» **ABOUT THIS TASK**
No pictures in the copy, please: retype all the records exactly.

Start of Block

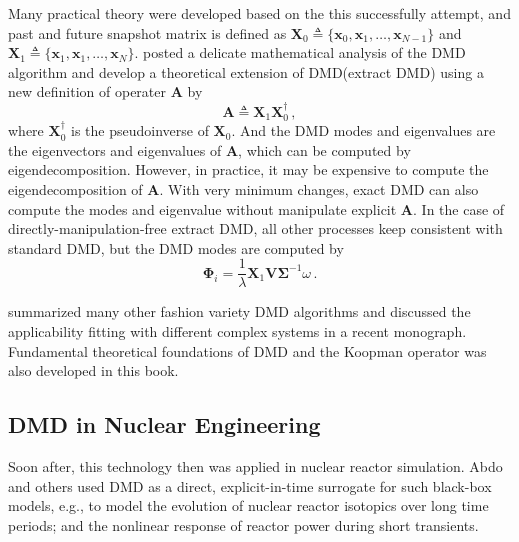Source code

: Many practical theory were developed based on the this successfully attempt, and past and future snapshot matrix is defined as $\mathbf{X}_0 \triangleq \{\mathbf{x}_0, \mathbf{x}_1, \ldots, \mathbf{x}_{N-1} \}$ and $\mathbf{X}_1 \triangleq \{\mathbf{x}_1, \mathbf{x}_1, \ldots, \mathbf{x}_{N} \} $. 
\citet{tu_dynamic_2014} posted a delicate mathematical analysis of the DMD algorithm and develop a theoretical extension of DMD(extract DMD) using a new definition of operater $\mathbf{A}$ by    
\begin{equation}
 \mathbf{A}\triangleq \mathbf{X}_1  \mathbf{X}_0^{\dagger}\, ,
 \label{eq:exact_dmd}
\end{equation}
where $\mathbf{X}_0^{\dagger}$ is the pseudoinverse of $\mathbf{X}_0$. And the DMD modes and
eigenvalues are the eigenvectors and eigenvalues of $\mathbf{A}$, which can be computed by eigendecomposition. However, in practice, it may be expensive to compute the eigendecomposition of $\mathbf{A}$. With very minimum changes, exact DMD can also compute the modes and eigenvalue without manipulate explicit $\mathbf{A}$. In the case of directly-manipulation-free extract DMD, all other processes keep consistent with standard DMD, but the DMD modes are computed by 
\begin{equation}
 \mathbf{\Phi}_i = \frac{1}{\lambda} \mathbf{X}_1 \mathbf{V} \mathbf{\Sigma}^{-1} \omega \, .
 \label{eq:exact_dmd_free}
\end{equation}

\citet{kutz_dynamic_2016} summarized many other fashion variety DMD algorithms and discussed the applicability fitting with different complex systems in a recent monograph.
Fundamental theoretical foundations of DMD and the Koopman operator was also developed in this book.

\subsection{DMD in Nuclear Engineering}
Soon after, this technology then was applied in nuclear reactor simulation. 
Abdo and others used DMD as a direct, explicit-in-time surrogate for such black-box models, e.g., to model the evolution of nuclear reactor isotopics over long time periods; and the nonlinear response of reactor power during short transients.\cite{abdo_data-driven_2018}\cite{abdo_modeling_2019}\cite{elzohery2018comparison}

End of Block

» **EXERCISE OUTPUT**
Source code

: Many practical theory were developed based on the this successfully attempt, and past and future snapshot matrix is defined as $\mathbf{X}_0 \triangleq \{\mathbf{x}_0, \mathbf{x}_1, \ldots, \mathbf{x}_{N-1} \}$ and $\mathbf{X}_1 \triangleq \{\mathbf{x}_1, \mathbf{x}_1, \ldots, \mathbf{x}_{N} \} $. 
\citet{tu_dynamic_2014} posted a delicate mathematical analysis of the DMD algorithm and develop a theoretical extension of DMD(extract DMD) using a new definition of operater $\mathbf{A}$ by    
\begin{equation}
 \mathbf{A}\triangleq \mathbf{X}_1  \mathbf{X}_0^{\dagger}\, ,
 \label{eq:exact_dmd}
\end{equation}
where $\mathbf{X}_0^{\dagger}$ is the pseudoinverse of $\mathbf{X}_0$. And the DMD modes and
eigenvalues are the eigenvectors and eigenvalues of $\mathbf{A}$, which can be computed by eigendecomposition. However, in practice, it may be expensive to compute the eigendecomposition of $\mathbf{A}$. With very minimum changes, exact DMD can also compute the modes and eigenvalue without manipulate explicit $\mathbf{A}$. In the case of directly-manipulation-free extract DMD, all other processes keep consistent with standard DMD, but the DMD modes are computed by 
\begin{equation}
 \mathbf{\Phi}_i = \frac{1}{\lambda} \mathbf{X}_1 \mathbf{V} \mathbf{\Sigma}^{-1} \omega \, .
 \label{eq:exact_dmd_free}
\end{equation}

\citet{kutz_dynamic_2016} summarized many other fashion variety DMD algorithms and discussed the applicability fitting with different complex systems in a recent monograph.
Fundamental theoretical foundations of DMD and the Koopman operator was also developed in this book.

\subsection{DMD in Nuclear Engineering}
Soon after, this technology then was applied in nuclear reactor simulation. 
Abdo and others used DMD as a direct, explicit-in-time surrogate for such black-box models, e.g., to model the evolution of nuclear reactor isotopics over long time periods; and the nonlinear response of reactor power during short transients.\cite{abdo_data-driven_2018}\cite{abdo_modeling_2019}\cite{elzohery2018comparison}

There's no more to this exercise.